On Optimal Bounds of Small Inverse Problems and Approximate GCD Problems with Higher Degree

We show a relation between optimal bounds of a small inverse problem and an approximate GCD problem. First, we present a lattice based method to solve small inverse problems with higher degree. The problem is a natural extension of small secret exponent attack on RSA cryptosystem introduced by Boneh and Durfee. They reduced this attack to solving a bivariate modular equation: $x(A+y) \equiv 1 \pmod{e}$, where A is a given integer and e is a public exponent. They proved that the problem can be solved in polynomial time when d≤N0.292. In this paper, we extend the Boneh---Durfee's result to more general problem.
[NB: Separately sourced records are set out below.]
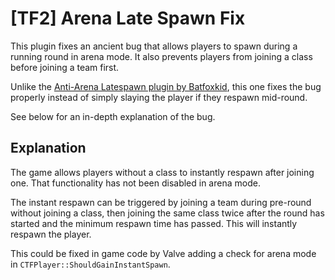 # [TF2] Arena Late Spawn Fix

This plugin fixes an ancient bug that allows players to spawn during a running round in arena mode. It also prevents players from joining a class before joining a team first.

Unlike the [Anti-Arena Latespawn plugin by Batfoxkid](https://forums.alliedmods.net/showthread.php?t=316597), this one fixes the bug properly instead of simply slaying the player if they respawn mid-round.

See below for an in-depth explanation of the bug.

## Explanation

The game allows players without a class to instantly respawn after joining one. That functionality has not been disabled in arena mode.

The instant respawn can be triggered by joining a team during pre-round without joining a class, then joining the same class twice after the round has started and the minimum respawn time has passed. This will instantly respawn the player.

This could be fixed in game code by Valve adding a check for arena mode in `CTFPlayer::ShouldGainInstantSpawn`.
For a monic polynomial h(y) of degree κ(≥1), integers C and e, we want to find all small roots of a bivariate modular equation: $xh(y)+C \equiv 0 \pmod{e}$. We denote by X and Y the upper bound of roots. We present an algorithm for solving the problem and prove that the problem can be solved in polynomial time if $\gamma \leq 1-\sqrt{\kappa \alpha}$ and |C| is small enough, where X=eγ and Y=eα. We employ a similar approach as unravelled linearization technique introduced by Herrmann and May in especially evaluating the lattice volume. Interestingly, our algorithm does not rule out the case of C=0, which implies that our algorithm can solve a univariate unknown modular equation $h(y) \equiv 0 \pmod{p}$, where p is unknown. Our algorithm achieves the best bound in the literature. Then, we show that our obtained bound is natural under the similar sense of Howgrave-Graham's discussion in CaLC2001 and we prove that our bound, including Boneh---Durfee's bound, is optimal under the reasonable assumption.